On LinkedIn there was a word game in the “Information Security Community” group. The idea was to name, in a single word, what you think is the most important thing in IT security. The discussion ran for over a year and kept resurfacing in my newsletters. I do not actually believe you can reduce it to one word, but the discussion was interesting for the perspective the collected data could give.
Collecting the data
I browsed the thread, extracted every answer, and processed it to visualize what people thought was their single most important thing. I wrote a small Java tool that pulled the text from the thread, stripped the noise, and collected the words. It gave me:
- 268 unique words
- 471 words total
- 697 total comments in the thread
I only counted posts that were submitted as a single word, so I missed replies where the word was buried in a longer post.

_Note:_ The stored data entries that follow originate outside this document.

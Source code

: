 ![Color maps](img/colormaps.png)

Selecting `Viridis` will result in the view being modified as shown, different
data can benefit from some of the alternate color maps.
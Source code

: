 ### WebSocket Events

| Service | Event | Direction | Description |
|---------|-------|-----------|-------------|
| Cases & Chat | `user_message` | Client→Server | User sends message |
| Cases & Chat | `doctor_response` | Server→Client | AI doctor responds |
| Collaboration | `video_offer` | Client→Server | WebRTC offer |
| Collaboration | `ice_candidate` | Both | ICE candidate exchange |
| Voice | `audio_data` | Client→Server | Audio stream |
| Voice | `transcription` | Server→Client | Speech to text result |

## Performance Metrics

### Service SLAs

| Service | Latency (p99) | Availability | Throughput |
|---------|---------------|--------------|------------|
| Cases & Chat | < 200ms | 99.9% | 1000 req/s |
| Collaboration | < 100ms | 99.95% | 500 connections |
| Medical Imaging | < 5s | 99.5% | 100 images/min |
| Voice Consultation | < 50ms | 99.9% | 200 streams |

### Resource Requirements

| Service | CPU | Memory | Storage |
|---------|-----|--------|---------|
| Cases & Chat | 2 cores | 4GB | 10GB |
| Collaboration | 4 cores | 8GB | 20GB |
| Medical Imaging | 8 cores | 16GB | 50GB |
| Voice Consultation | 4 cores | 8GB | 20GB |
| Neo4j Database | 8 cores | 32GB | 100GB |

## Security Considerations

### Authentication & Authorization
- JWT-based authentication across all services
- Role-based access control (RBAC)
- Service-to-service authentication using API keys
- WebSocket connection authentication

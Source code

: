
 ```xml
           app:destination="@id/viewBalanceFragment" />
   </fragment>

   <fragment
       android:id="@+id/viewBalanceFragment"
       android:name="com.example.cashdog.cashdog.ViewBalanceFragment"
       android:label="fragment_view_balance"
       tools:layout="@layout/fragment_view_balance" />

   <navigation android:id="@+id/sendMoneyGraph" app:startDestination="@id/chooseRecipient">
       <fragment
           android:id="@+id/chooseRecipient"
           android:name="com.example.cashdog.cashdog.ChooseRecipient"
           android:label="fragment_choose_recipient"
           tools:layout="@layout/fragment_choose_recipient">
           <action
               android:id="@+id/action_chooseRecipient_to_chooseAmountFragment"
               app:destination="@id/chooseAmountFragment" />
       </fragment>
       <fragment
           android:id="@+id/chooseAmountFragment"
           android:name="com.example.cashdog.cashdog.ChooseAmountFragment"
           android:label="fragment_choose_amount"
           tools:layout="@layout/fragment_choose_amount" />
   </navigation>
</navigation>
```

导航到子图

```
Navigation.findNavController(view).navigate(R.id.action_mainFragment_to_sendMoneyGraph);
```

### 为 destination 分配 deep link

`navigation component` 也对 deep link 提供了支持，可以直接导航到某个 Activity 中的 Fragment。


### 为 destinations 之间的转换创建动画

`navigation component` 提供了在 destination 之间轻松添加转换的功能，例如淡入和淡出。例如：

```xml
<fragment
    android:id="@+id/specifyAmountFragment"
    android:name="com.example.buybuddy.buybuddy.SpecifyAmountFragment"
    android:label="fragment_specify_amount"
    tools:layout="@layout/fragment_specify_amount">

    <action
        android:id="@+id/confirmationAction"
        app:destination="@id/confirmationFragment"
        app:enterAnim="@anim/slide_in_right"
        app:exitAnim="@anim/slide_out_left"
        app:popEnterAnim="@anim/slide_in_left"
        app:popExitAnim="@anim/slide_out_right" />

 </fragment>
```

I did not want to overcomplicate the code or do it by hand, and the excerpt is still representative.
The results
Ranking the words by how often they were mentioned, the top ten were:
| Word | Mentions |
|---|---|
| awareness | 44 |
| education | 34 |
| people | 13 |
| training | 11 |
| diligence | 8 |
| knowledge | 7 |
| intelligence | 6 |
| experience | 5 |
| monitoring | 5 |
| prevention | 5 |
My conclusion is that general security awareness matters enormously and clearly needs to improve. If we can train and educate our people, we raise awareness, and in turn become inherently more secure. It is telling that the top answers are all about people rather than products.